For Heaney, visiting Dove Cottage, there is literally and metaphorically a Star in the window. In his mind an idea takes on poetic charge, prompting questions as to what drew his attention
(Slate scrape./ Bird or branch?) and provided a stepping-stone to an ice-bound Lake District and the sounds of the whet and scud of steel on placid ice as sharp blades cut into a frozen surface.
The skate-blades he saw, the bootless runners lying toppled/ In dust in a display case,/ Their bindings perished opened up a lost world: the reel of them on frozen Windermere.
Only a poetic master was capable of generating the superhuman power required to escape the globe’s gravitational pull and leave the world of mere mortals As he flashed from the clutch of earth along its curve. The writings that left Wordsworth’s signature on the ‘ice’ for all to see (left it scored) gave him celestial status, made him the ‘star’ Heaney espied in the window of Dove Cottage at the outset.
- the Wordsworth Museum, incorporating Dove Cottage is in Grasmere, Cumbria England. Dove Cottage was the home of William Wordsworth between 1799 and 1808;
- 10 lines of irregular form; lines from 2 to 12 syllables in length; no rhyme scheme;
- a short judgment; 2 questions that brings 2 responses within a single sentence: not/ but;
- Heaney fills this short piece with assonant echoes and chains: [ɪ] in/ window/ in / display/ its; [ei] Slate/ scrape/ display/ case; [ɑː] star/ branch; [ʌ] scud/ runners/ dust/ But/ clutch; [ai] ice/ lying/ bindings; [i:] steel/ reel/ mere; [ɜː] Bird/ curve;
- alliterative effects; sibilant [s] Slate/ scrape/ scud/ steel/ placid/ ice; bi-labial plosive [b] Bird/ branch/ bootless/ bindings; touches of [t]: bootless/ toppled/ dust/ perished; the endless labio-dental fricative [ffffff] mimics the sound of skates: frozen/ flashed;
- Reel contains ideas of liveliness and dancing associated with skating skills:
- As he narrates Heaney wants us to draw the elegance, sound and manoeuvres of skaters from his use of language: for example, from ‘whet’, ‘scud’ and ‘reel’. In a nine-line poem where those museum items, ‘toppled / In dust in a display case’, are rejected in favour of the reel of them on frozen Windermere/ As he flashed from the clutch of earth along its curve/ And left it scored. (anon)
- Writing like this carries no excess baggage: what reels and flashes here is both Wordsworth’s life and Heaney’s imagination, while ‘the clutch of earth’ is something both acknowledged and overcome in the word ‘scored’ – a musical as well as a physical act of inscription.
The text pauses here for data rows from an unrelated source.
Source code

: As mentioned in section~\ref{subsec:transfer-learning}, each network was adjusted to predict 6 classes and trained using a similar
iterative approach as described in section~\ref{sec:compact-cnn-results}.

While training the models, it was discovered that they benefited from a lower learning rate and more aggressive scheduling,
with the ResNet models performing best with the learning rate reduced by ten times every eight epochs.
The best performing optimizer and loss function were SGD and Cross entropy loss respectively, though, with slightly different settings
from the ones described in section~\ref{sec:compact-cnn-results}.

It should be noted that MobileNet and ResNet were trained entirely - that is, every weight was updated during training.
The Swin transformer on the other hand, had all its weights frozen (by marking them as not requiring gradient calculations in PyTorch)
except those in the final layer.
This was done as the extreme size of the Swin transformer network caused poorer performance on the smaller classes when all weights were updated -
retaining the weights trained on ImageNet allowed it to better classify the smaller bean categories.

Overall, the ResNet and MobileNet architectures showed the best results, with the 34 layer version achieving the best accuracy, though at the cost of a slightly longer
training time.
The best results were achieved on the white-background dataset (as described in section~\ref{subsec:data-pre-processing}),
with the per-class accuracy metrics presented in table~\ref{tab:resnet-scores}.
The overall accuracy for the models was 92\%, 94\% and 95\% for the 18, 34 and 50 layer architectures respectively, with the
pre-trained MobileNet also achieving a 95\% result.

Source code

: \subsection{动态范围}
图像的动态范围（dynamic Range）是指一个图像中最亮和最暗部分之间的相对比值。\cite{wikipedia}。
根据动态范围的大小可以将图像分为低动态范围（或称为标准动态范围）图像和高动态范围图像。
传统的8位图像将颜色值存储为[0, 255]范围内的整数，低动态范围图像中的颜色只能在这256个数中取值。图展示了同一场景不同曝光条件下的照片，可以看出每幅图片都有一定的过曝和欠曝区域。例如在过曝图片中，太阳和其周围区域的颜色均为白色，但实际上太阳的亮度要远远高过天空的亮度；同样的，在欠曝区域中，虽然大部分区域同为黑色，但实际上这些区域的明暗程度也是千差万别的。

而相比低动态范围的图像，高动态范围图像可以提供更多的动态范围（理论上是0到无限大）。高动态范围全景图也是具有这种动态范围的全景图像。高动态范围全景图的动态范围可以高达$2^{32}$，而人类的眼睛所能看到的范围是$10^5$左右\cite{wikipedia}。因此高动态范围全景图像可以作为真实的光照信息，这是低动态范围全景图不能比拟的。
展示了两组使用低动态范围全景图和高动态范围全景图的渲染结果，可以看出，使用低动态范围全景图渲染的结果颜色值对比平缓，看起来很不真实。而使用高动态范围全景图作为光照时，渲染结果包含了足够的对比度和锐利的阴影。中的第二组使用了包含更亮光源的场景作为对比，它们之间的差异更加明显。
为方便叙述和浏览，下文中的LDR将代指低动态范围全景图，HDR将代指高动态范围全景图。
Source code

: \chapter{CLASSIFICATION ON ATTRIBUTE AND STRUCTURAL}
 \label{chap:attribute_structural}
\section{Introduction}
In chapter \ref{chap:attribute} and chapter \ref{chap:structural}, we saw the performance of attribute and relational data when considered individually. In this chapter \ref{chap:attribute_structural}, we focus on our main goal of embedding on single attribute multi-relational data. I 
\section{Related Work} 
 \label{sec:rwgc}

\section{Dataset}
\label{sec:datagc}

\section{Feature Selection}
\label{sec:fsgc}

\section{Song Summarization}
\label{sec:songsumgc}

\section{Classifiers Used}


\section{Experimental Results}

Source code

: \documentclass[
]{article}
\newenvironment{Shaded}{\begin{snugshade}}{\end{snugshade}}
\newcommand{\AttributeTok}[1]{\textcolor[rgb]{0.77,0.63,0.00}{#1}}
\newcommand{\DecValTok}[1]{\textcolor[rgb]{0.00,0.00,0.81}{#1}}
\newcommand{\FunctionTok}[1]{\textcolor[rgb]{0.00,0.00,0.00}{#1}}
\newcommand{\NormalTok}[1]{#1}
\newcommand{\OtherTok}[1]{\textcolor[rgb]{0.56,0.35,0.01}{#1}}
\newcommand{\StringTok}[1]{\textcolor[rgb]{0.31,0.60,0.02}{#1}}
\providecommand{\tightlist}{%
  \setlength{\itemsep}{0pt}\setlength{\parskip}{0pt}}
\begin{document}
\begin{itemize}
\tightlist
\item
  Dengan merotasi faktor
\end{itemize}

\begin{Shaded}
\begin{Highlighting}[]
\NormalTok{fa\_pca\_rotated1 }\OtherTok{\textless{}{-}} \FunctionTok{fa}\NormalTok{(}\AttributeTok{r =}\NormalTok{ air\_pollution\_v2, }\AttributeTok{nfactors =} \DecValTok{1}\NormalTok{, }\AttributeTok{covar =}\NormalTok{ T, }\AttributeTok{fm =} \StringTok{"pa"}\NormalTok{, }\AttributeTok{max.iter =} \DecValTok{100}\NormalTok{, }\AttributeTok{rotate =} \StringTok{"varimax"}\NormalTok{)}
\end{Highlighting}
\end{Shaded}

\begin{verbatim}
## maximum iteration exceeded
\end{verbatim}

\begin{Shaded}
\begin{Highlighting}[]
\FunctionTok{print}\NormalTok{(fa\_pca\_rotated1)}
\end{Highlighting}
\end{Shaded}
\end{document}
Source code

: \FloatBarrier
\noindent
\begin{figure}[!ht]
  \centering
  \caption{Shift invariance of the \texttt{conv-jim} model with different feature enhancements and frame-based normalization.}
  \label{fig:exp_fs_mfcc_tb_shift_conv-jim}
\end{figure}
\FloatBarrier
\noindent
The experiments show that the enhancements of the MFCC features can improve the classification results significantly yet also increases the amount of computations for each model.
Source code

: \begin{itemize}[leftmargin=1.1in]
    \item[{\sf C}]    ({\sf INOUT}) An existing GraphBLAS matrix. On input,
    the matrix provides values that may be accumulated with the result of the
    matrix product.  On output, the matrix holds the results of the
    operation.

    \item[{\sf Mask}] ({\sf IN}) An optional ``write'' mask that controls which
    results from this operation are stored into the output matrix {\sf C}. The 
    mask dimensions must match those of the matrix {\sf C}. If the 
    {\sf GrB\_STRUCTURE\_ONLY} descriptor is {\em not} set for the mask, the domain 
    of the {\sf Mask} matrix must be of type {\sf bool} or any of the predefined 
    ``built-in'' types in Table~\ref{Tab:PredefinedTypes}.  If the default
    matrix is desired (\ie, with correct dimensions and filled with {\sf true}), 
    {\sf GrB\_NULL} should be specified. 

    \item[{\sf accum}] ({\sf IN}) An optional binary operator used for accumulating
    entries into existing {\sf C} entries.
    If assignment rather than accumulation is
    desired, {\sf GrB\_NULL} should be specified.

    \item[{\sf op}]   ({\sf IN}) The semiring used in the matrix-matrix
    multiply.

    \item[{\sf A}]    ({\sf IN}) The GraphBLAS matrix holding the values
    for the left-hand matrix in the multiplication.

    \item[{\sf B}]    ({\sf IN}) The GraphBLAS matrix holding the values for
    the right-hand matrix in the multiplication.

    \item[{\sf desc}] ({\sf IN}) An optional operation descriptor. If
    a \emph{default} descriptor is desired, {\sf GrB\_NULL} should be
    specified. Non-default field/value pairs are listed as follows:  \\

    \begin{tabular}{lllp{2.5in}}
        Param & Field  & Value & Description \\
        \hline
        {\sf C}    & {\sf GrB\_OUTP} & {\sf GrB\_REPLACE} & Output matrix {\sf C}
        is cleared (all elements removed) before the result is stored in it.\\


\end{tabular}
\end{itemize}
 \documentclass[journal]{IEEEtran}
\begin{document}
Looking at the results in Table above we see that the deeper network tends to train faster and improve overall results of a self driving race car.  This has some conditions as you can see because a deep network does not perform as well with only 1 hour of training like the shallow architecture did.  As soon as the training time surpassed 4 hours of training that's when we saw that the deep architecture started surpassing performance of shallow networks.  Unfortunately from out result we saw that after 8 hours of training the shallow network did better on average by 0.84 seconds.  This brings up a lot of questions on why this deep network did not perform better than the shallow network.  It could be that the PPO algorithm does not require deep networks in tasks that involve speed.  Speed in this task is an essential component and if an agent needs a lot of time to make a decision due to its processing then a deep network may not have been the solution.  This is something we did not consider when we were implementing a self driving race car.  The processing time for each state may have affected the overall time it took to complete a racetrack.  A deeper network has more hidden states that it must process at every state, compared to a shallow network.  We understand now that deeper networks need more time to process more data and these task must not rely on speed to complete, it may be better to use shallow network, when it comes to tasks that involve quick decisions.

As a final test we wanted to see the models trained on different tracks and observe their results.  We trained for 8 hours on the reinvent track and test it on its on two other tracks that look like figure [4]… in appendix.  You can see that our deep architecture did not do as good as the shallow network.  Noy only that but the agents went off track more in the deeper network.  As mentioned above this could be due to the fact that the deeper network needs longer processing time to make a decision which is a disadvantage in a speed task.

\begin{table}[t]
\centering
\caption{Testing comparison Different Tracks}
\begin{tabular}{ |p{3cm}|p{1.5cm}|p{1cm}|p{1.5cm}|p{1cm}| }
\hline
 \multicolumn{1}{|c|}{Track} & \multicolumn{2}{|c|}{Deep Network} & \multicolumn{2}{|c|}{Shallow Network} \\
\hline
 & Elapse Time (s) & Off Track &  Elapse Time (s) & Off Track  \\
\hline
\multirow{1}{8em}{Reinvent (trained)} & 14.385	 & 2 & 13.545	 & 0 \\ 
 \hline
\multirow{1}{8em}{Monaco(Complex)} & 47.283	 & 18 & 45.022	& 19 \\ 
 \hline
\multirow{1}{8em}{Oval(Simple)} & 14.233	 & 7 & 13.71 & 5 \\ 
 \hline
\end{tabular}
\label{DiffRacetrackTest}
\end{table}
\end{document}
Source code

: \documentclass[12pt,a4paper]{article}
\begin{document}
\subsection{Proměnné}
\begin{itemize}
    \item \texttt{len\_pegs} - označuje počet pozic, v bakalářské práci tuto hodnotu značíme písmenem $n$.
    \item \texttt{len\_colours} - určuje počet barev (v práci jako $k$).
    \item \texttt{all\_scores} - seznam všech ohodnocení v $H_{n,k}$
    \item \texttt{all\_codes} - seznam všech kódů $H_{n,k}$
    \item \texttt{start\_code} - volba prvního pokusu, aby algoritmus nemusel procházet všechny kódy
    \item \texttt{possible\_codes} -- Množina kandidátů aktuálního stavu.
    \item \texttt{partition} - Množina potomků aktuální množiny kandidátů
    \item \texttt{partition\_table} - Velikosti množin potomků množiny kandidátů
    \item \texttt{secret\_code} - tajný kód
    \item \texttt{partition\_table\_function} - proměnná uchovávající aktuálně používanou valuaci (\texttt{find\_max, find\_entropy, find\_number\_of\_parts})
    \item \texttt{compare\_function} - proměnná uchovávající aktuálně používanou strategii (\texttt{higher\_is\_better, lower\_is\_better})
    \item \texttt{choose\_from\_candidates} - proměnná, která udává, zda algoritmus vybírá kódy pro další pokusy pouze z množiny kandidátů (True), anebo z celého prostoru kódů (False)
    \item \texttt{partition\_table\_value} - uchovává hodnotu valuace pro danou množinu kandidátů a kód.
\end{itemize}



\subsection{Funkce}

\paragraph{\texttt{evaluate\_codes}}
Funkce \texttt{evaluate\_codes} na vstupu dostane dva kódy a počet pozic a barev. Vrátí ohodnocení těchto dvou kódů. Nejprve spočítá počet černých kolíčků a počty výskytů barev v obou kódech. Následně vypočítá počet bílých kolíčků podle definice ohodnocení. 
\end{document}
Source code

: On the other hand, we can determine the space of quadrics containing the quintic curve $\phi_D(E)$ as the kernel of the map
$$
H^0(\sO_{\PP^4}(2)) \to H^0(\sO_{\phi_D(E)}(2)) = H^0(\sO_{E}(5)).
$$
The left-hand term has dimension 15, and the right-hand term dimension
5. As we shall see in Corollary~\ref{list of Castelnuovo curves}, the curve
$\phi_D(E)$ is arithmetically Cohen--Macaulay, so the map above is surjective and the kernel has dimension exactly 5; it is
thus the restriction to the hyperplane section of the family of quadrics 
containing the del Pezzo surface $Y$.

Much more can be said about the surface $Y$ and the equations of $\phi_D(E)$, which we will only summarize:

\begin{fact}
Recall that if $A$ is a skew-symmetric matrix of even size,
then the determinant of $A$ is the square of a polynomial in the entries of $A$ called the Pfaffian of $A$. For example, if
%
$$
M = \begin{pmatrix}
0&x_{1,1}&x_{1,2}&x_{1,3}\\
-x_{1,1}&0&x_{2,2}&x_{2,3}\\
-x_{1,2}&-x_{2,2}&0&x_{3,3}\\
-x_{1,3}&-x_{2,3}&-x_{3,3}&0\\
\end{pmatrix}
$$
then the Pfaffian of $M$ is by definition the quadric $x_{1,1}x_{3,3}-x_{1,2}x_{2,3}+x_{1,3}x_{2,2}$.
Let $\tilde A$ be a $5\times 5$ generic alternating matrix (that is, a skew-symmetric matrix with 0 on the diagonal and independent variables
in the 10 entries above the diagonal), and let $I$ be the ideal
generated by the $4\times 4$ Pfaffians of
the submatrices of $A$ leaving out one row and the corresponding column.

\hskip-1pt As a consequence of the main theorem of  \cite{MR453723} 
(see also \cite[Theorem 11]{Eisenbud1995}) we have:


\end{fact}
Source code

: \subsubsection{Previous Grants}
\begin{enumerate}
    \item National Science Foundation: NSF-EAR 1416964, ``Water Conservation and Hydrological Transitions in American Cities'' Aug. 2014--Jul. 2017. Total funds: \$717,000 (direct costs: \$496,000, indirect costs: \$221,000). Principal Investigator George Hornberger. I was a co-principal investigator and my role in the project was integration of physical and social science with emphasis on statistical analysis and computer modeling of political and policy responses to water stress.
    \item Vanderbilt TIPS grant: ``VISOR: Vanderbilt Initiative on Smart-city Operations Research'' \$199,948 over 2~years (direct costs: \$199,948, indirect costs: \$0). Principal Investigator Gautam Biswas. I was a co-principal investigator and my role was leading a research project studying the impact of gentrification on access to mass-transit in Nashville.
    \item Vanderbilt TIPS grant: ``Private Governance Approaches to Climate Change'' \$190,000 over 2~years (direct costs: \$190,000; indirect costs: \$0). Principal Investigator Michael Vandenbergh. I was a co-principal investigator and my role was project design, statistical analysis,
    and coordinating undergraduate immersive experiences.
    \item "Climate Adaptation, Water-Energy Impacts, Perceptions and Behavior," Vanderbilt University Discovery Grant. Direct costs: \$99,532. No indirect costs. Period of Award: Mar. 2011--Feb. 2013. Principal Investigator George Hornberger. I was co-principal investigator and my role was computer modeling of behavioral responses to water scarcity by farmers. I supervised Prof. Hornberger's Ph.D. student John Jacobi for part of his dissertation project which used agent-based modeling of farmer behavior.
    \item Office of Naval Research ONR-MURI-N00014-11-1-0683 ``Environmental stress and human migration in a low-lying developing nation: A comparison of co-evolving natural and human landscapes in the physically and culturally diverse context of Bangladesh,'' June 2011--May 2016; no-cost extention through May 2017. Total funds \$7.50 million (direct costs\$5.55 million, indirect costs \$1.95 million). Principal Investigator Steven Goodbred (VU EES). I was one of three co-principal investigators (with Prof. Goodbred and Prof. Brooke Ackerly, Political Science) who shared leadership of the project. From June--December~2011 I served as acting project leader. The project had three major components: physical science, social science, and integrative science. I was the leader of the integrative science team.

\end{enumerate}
Peter McDonald in The Literary Review
- Sketched in that way, Heaney’s career sounds like a recipe for reactionary provincialism, yet nothing could be farther from the case. What Heaney has done is reclaim, renew and give service to an element of Romanticism embodied in the work of one of his poetic masters, Wordsworth – the sense that in landscape lies wisdom and some guidance for the conduct of life. In “Wordsworth’s Skates”, recalling the wonderful skating episode in The Prelude, Heaney moves swiftly past the relics to evoke “the reel of them of frozen Windermere/ As he flashed from the clutch of earth along its curve / And left it scored.” The musical pun is a bold one, affirming the permanence of Wordsworth’s art in the consciousness even of that vast public which may never read a page of Wordsworth or Heaney – for much of what we know of place derives from poetry. Sean O’Brien Friday, 7 April 2006.